Na altura procurei mobilizar meia dúzia de pessoas para entrar com uma acção popular contra o senhor mas não consegui. E eu não tenho dinheiro para entrar por aí sozinho.
Espero que as agora as mesmas ONGs que boicotaram o fundo EDP de biodiversidade boicotem os financiamentos autárquicos até a Associação Nacional de Municípios se demarcar claramente desta atitude lamentável (tanto mais que vários presidentes de Junta estão a organizar uma coleta para pagarem a multa). Ou será que isto é menos grave que a campanha da EDP?
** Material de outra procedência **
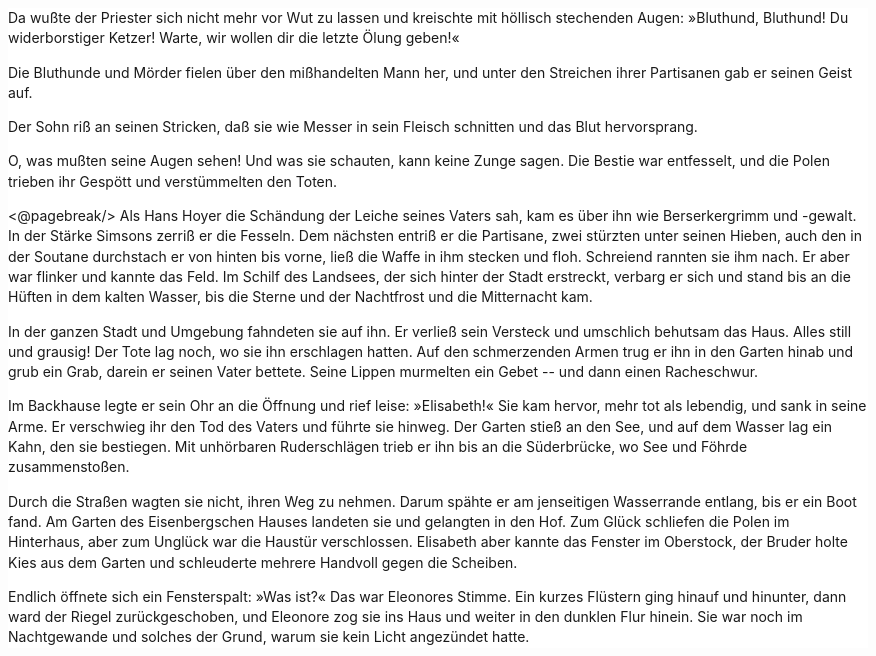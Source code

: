 Da wußte der Priester sich nicht mehr vor Wut zu lassen und
kreischte mit höllisch stechenden Augen: »Bluthund, Bluthund! Du
widerborstiger Ketzer! Warte, wir wollen dir die letzte Ölung geben!«

Die Bluthunde und Mörder fielen über den mißhandelten Mann
her, und unter den Streichen ihrer Partisanen gab er seinen
Geist auf.

Der Sohn riß an seinen Stricken, daß sie wie Messer in sein
Fleisch schnitten und das Blut hervorsprang.

O, was mußten seine Augen sehen! Und was sie schauten,
kann keine Zunge sagen. Die Bestie war entfesselt, und die Polen
trieben ihr Gespött und verstümmelten den Toten.

\<@pagebreak/>
Als Hans Hoyer die Schändung der Leiche seines Vaters sah,
kam es über ihn wie Berserkergrimm und -gewalt. In der Stärke
Simsons zerriß er die Fesseln. Dem nächsten entriß er die Partisane,
zwei stürzten unter seinen Hieben, auch den in der Soutane
durchstach er von hinten bis vorne, ließ die Waffe in ihm stecken
und floh. Schreiend rannten sie ihm nach. Er aber war flinker
und kannte das Feld. Im Schilf des Landsees, der sich hinter der
Stadt erstreckt, verbarg er sich und stand bis an die Hüften in dem
kalten Wasser, bis die Sterne und der Nachtfrost und die Mitternacht
kam.

In der ganzen Stadt und Umgebung fahndeten sie auf ihn.
Er verließ sein Versteck und umschlich behutsam das Haus. Alles
still und grausig! Der Tote lag noch, wo sie ihn erschlagen hatten.
Auf den schmerzenden Armen trug er ihn in den Garten hinab und
grub ein Grab, darein er seinen Vater bettete. Seine Lippen murmelten
ein Gebet -- und dann einen Racheschwur.

Im Backhause legte er sein Ohr an die Öffnung und rief leise:
»Elisabeth!« Sie kam hervor, mehr tot als lebendig, und sank in
seine Arme. Er verschwieg ihr den Tod des Vaters und führte sie
hinweg. Der Garten stieß an den See, und auf dem Wasser lag
ein Kahn, den sie bestiegen. Mit unhörbaren Ruderschlägen trieb
er ihn bis an die Süderbrücke, wo See und Föhrde zusammenstoßen.

Durch die Straßen wagten sie nicht, ihren Weg zu nehmen.
Darum spähte er am jenseitigen Wasserrande entlang, bis er ein
Boot fand. Am Garten des Eisenbergschen Hauses landeten sie
und gelangten in den Hof. Zum Glück schliefen die Polen im
Hinterhaus, aber zum Unglück war die Haustür verschlossen. Elisabeth
aber kannte das Fenster im Oberstock, der Bruder holte Kies
aus dem Garten und schleuderte mehrere Handvoll gegen die Scheiben.

Endlich öffnete sich ein Fensterspalt: »Was ist?« Das war
Eleonores Stimme. Ein kurzes Flüstern ging hinauf und hinunter,
dann ward der Riegel zurückgeschoben, und Eleonore zog sie ins
Haus und weiter in den dunklen Flur hinein. Sie war noch im
Nachtgewande und solches der Grund, warum sie kein Licht angezündet
hatte.
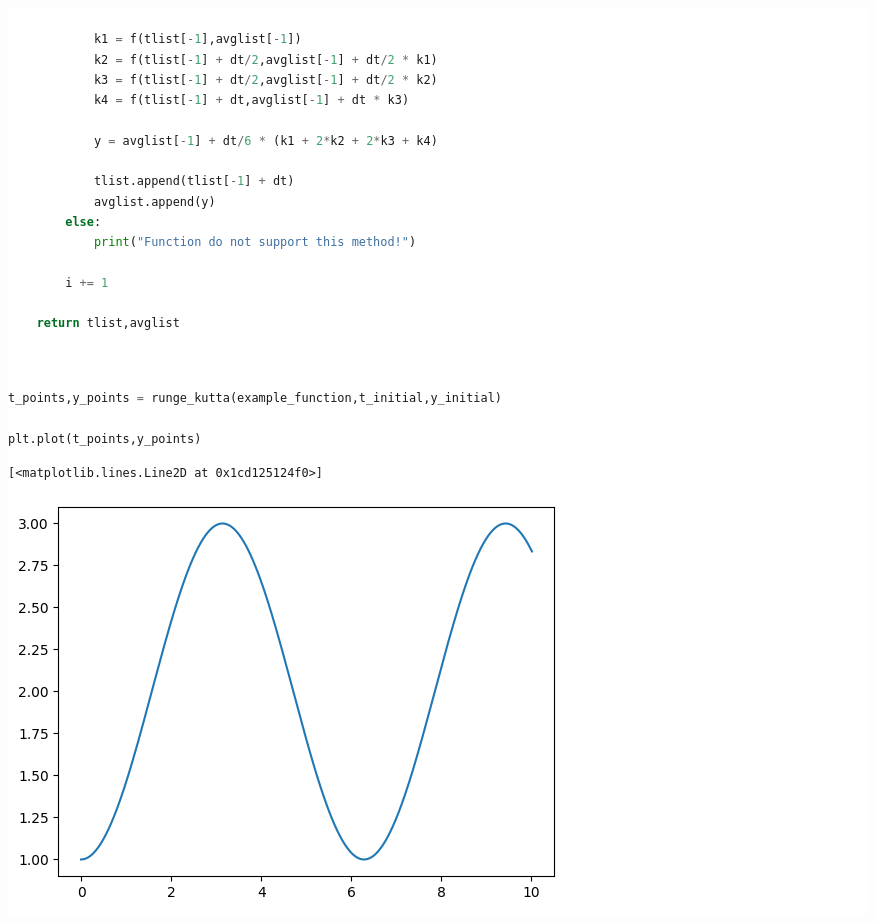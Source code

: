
 ```python
            
            k1 = f(tlist[-1],avglist[-1])
            k2 = f(tlist[-1] + dt/2,avglist[-1] + dt/2 * k1)
            k3 = f(tlist[-1] + dt/2,avglist[-1] + dt/2 * k2)
            k4 = f(tlist[-1] + dt,avglist[-1] + dt * k3)
            
            y = avglist[-1] + dt/6 * (k1 + 2*k2 + 2*k3 + k4)
            
            tlist.append(tlist[-1] + dt)
            avglist.append(y)
        else:
            print("Function do not support this method!")
            
        i += 1
        
    return tlist,avglist
    
    
```


```python
t_points,y_points = runge_kutta(example_function,t_initial,y_initial)

plt.plot(t_points,y_points)
```




    [<matplotlib.lines.Line2D at 0x1cd125124f0>]




    
![png](ODE%E5%88%9D%E5%80%BC%E9%97%AE%E9%A2%98%E6%95%B0%E5%80%BC%E8%A7%A3%E6%B3%95_files/ODE%E5%88%9D%E5%80%BC%E9%97%AE%E9%A2%98%E6%95%B0%E5%80%BC%E8%A7%A3%E6%B3%95_21_1.png)
    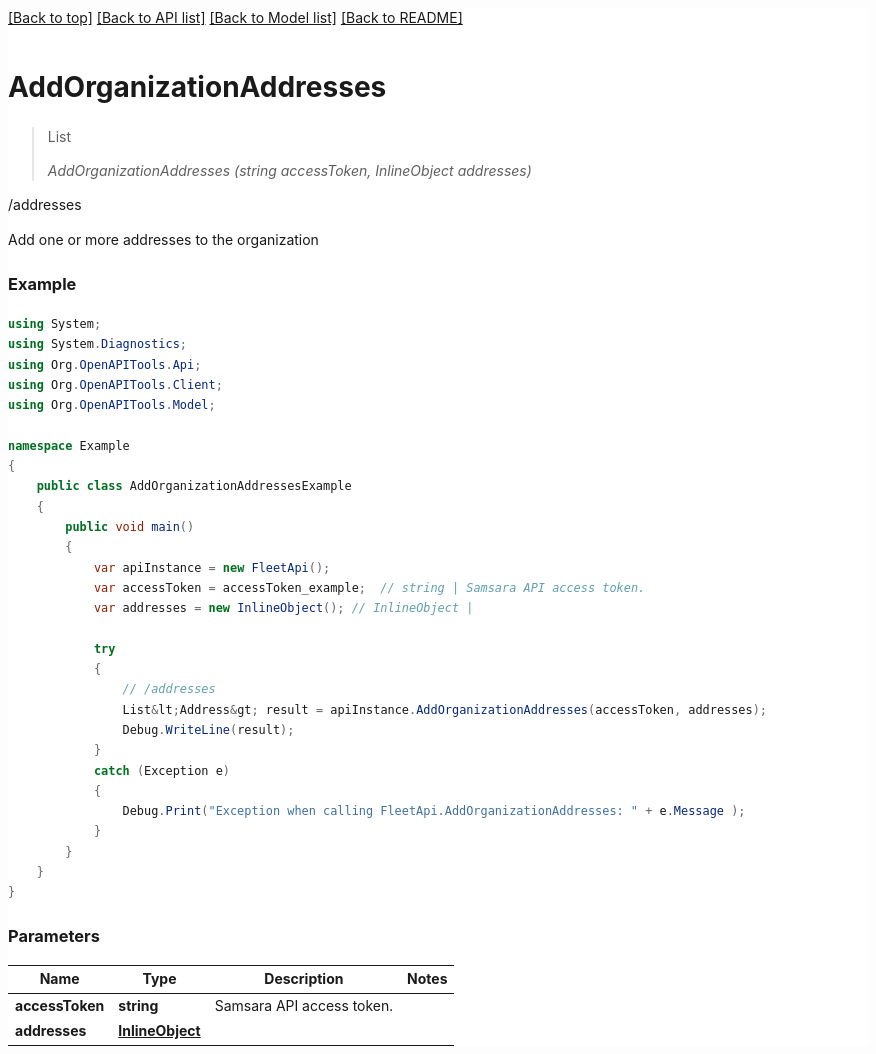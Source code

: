 [[Back to top]](#) [[Back to API list]](../README.md#documentation-for-api-endpoints) [[Back to Model list]](../README.md#documentation-for-models) [[Back to README]](../README.md)

<a name="addorganizationaddresses"></a>
# **AddOrganizationAddresses**
> List<Address> AddOrganizationAddresses (string accessToken, InlineObject addresses)

/addresses

Add one or more addresses to the organization

### Example
```csharp
using System;
using System.Diagnostics;
using Org.OpenAPITools.Api;
using Org.OpenAPITools.Client;
using Org.OpenAPITools.Model;

namespace Example
{
    public class AddOrganizationAddressesExample
    {
        public void main()
        {
            var apiInstance = new FleetApi();
            var accessToken = accessToken_example;  // string | Samsara API access token.
            var addresses = new InlineObject(); // InlineObject | 

            try
            {
                // /addresses
                List&lt;Address&gt; result = apiInstance.AddOrganizationAddresses(accessToken, addresses);
                Debug.WriteLine(result);
            }
            catch (Exception e)
            {
                Debug.Print("Exception when calling FleetApi.AddOrganizationAddresses: " + e.Message );
            }
        }
    }
}
```

### Parameters

Name | Type | Description  | Notes
------------- | ------------- | ------------- | -------------
 **accessToken** | **string**| Samsara API access token. | 
 **addresses** | [**InlineObject**](InlineObject.md)|  |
henrique pereira dos santos

"Autarca de Viseu sentenciado dois mil euros de multa
Fernando Ruas condenado por ter incitado a "correr à pedrada" vigilantes da natureza
13.07.2009 - 15h39 Lusa
O presidente da Câmara de Viseu e presidente da Associação Nacional de Municípios Portugueses (ANMP), Fernando Ruas, foi hoje condenado a 100 dias de multa, à taxa diária de 20 euros, por ter incitado a "correr à pedrada" os vigilantes da natureza.Ruas foi, assim, condenado a um total de dois mil euros de multa, uma decisão da qual o seu advogado, Marçal Antunes, prometeu recorrer.Hoje, na leitura da sentença, Fernando Ruas não esteve presente por ter sido dispensado devido a um compromisso no Brasil em representação da ANMP. Na sessão anterior, o Ministério Público havia pedido a condenação do autarca a uma pena de multa não inferior a 120 dias. No julgamento estiveram em causa declarações feitas na Assembleia Municipal de 26 de Junho de 2006, onde o presidente da Junta de Freguesia de Silgueiros fez queixas dos vigilantes da natureza, o que levou Fernando Ruas a afirmar: "Arranjem lá um grupo e corram-nos à pedrada. A sério, nós queremos gente que nos ajude e não que obstaculize o desenvolvimento. Estou a medir muito bem o que estou a dizer". No mesmo dia, perante a intervenção de um deputado do PS, que disse a Fernando Ruas ser "grave" o que estava a afirmar, este justificou que falava em "sentido figurado", como se pôde ouvir na gravação áudio daquela reunião levada a tribunal. No entanto, o procurador da República disse nas alegações finais que nunca foi explicado o sentido real da expressão "corram-nos à pedrada"."